Dauria has been fictionalised in the same way that Transylvania is believed to be the domain of Dracula (Vlad Tepes), and the Daurian heroes appear as demonic as the Wallachia ruler. There are historical reasons behind this perception: according to eyewitness accounts, Baron von Ungern-Sternberg scarcely valued human life and spared neither his own soldiers, nor women, children or the elderly. As a result of his orders, entire communities were massacred (his ruthlessness, however, was consistent with the bloodthirsty attitudes of his chief, Ataman Grigory Semyonov). According to Italian philosopher Julius Evola – also a controversial figure – Ungern's 'great passion had burned out every human element in him'. Here is how one of the Baron's colleagues described him: 'He was brutal and pitiless as only an ascetic could be... His insensitivity exceeded all that one can imagine, and would seem to be discoverable only in an incorporeal being, with a heart as cold as ice, knowing neither pain nor pity, neither joy nor sadness'.

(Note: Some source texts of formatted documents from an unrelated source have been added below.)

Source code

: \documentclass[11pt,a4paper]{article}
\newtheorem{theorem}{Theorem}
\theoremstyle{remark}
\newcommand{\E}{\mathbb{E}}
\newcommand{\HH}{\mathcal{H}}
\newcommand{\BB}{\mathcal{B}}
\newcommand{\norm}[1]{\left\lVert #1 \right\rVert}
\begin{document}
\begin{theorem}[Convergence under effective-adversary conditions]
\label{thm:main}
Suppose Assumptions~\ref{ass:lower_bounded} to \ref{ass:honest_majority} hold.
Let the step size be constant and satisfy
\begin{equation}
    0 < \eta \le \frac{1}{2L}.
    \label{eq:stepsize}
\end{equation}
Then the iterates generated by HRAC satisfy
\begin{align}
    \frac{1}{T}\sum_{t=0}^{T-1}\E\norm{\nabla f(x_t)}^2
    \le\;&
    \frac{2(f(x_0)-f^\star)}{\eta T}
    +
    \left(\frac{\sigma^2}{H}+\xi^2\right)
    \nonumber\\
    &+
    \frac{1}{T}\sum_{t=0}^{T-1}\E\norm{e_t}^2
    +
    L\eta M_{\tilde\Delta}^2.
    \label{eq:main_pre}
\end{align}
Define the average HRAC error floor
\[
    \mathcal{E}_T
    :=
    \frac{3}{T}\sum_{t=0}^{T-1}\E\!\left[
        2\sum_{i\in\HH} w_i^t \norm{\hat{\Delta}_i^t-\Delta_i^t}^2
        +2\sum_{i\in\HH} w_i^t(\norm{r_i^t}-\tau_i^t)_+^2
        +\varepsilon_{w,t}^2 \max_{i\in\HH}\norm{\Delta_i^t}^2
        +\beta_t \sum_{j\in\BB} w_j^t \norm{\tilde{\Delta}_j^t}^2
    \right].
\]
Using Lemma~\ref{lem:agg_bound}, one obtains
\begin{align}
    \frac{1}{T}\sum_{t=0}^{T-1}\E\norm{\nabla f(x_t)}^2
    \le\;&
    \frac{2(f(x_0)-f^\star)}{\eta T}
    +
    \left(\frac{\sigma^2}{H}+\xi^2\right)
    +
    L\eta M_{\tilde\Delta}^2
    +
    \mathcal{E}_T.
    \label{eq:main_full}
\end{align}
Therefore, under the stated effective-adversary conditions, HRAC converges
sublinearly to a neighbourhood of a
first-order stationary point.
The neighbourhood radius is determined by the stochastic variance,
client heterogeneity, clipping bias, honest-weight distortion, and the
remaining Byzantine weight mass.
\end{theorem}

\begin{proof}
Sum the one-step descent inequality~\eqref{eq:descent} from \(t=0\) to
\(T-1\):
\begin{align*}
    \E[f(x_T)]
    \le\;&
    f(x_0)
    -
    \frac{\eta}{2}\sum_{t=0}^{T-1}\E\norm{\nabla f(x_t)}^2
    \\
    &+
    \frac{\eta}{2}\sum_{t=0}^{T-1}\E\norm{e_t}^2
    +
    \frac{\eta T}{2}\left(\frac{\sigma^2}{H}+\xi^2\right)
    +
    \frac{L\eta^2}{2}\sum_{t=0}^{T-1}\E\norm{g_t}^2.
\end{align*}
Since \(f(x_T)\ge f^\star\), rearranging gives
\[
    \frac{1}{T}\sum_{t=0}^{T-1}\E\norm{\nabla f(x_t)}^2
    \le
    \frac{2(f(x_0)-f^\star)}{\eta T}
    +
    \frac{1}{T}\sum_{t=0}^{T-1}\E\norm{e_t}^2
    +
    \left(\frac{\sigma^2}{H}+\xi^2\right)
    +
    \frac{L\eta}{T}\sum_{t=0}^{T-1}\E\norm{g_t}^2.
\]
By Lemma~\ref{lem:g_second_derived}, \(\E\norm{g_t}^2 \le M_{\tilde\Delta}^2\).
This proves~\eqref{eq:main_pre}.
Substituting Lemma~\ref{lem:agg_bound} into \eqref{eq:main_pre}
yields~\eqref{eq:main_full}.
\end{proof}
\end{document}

Black Baron, God of War, Warrior of Shambhala, Mad Baron, Mahakala (protector of the Buddha’s teachings), descendant of the Huns – these are some of the numerous names Ungern was called. Also numerous were impostors who declared themselves his true descendants. Since his death, people have been searching for Baron Ungern's treasure in different parts of Mongolia and Transbaikalia – with the same zeal as some others have searched for the treasure allegedly buried by Yemelyan Pugachev.

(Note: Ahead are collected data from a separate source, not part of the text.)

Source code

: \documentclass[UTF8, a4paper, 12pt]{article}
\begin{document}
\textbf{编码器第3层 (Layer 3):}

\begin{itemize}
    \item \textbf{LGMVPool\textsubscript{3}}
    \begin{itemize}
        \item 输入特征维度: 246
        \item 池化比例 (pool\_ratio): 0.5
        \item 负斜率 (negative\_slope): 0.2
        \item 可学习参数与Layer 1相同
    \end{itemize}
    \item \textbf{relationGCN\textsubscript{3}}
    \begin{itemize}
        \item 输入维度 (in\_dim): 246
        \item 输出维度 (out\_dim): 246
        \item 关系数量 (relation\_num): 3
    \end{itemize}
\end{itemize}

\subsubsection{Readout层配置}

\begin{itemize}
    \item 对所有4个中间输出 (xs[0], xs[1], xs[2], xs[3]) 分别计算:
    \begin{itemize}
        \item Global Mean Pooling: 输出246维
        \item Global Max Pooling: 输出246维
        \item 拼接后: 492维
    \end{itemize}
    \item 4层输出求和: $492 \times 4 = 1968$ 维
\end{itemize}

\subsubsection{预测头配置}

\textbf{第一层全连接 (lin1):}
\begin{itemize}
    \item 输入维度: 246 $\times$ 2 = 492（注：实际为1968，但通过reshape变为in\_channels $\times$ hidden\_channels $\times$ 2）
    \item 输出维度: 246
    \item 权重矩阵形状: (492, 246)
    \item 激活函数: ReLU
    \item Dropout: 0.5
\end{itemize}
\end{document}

But the truth is that Ungern – similarly to Pugachev in his time – was hated not only by his enemies (the Reds) but also by his many associates (the Whites) who believed that the Baron's unparalleled cruelty and recklessness had discredited the White Movement's ideals. Indeed, Ungern's units were virtually indistinguishable from the Hunghusians, Manchu (Chinese) robbers raiding the region at the time. Just like the Manchu gangs, the Asian Division ravaged the area, robbing settlements and monasteries.
Pyotr Wrangel, who at some point was Ungern's commander, described it as 'Robin Hoodism gone wrong' and insisted that Ungern was not a military officer in the proper sense but an amateur guerrilla fighter or a 'hunter from a Mayne Reid novel'.

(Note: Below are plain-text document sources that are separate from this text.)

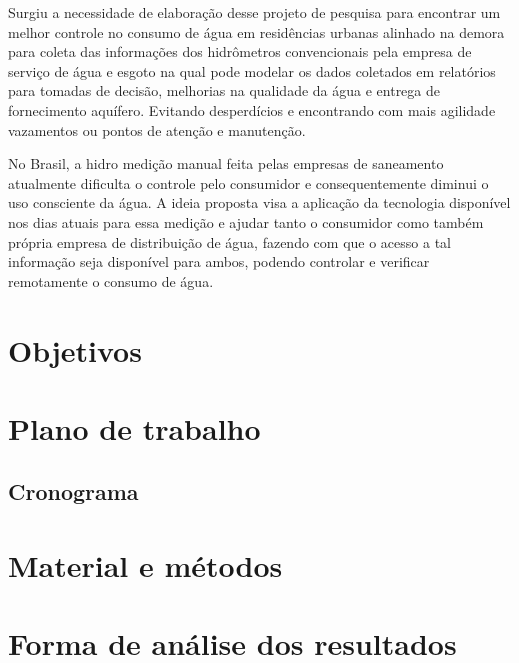 \documentclass[
	article,			%
	11pt,				%
	oneside,			%
	a4paper,			%
	english,			%
	brazil,				%
	sumario=tradicional
	]{abntex2}
\begin{document}
Surgiu a necessidade de elaboração desse projeto de pesquisa para encontrar um melhor controle no consumo de água em residências urbanas alinhado na demora para coleta das informações dos hidrômetros convencionais pela empresa de serviço de água e esgoto na qual pode modelar os dados coletados em relatórios para tomadas de decisão, melhorias na qualidade da água e entrega
de fornecimento aquífero. Evitando desperdícios e encontrando com mais agilidade vazamentos ou pontos de atenção e manutenção.

No Brasil, a hidro medição manual feita pelas empresas de saneamento atualmente dificulta o controle 
pelo consumidor e consequentemente diminui o uso consciente da água.
A ideia proposta visa a aplicação da tecnologia disponível nos dias atuais para essa medição
e ajudar tanto o consumidor como também própria empresa de distribuição de água, fazendo com que o
acesso a tal informação seja disponível para ambos, podendo controlar e verificar remotamente o consumo
de água. 

\section{Objetivos}

\section{Plano de trabalho}
\subsection{Cronograma}

\section{Material e métodos}

\section{Forma de análise dos resultados}







    
 
\end{document}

Wrangel referred to Ungern as a man who 'lived by war'. Ungern's other characteristics from the same description ranged from 'a sharp mind' to 'an astonishing lack of culture', to 'extreme narrow-mindedness', 'shyness' and 'insane impulsivity'.
As noted above, there were other impressive characters inhabiting the Mongolian 'Transylvania' at the time, such as Ja Lama, commemorated in film (Icheend N', 1972, directed by Badrahin Sumhu) and history papers (by researcher of Mongolia Inessa Lomakina). Some rock songs, e.g. by the Kalinov Most folk rock group, also feature a semi-legendary chronotope and romanticised 'strange heroes'.
Since the 1990s, a variety of books have been published featuring the events in Transbaikalia and Mongolia, including 'naive' literature and writings by fan communities, as well as books by professional authors printed by major publishers, and also manga (featuring Ungern or Urzhin Garmaev, very often in self-produced, aka samizdat form) and anime. This genre fits well with the Korean Wave (Hallyu), i.e. the global expansion of South Korea's pop culture from music to TV drama, which, according to Mikhalev, 'has overtaken Russia's Asian territories up to Baikal'.
It is no surprise that different political groups each have their own version of Ungern: his biography lends itself to commemoration and has provided fertile ground for many legends, which, in turn, can be further revisited and reinterpreted.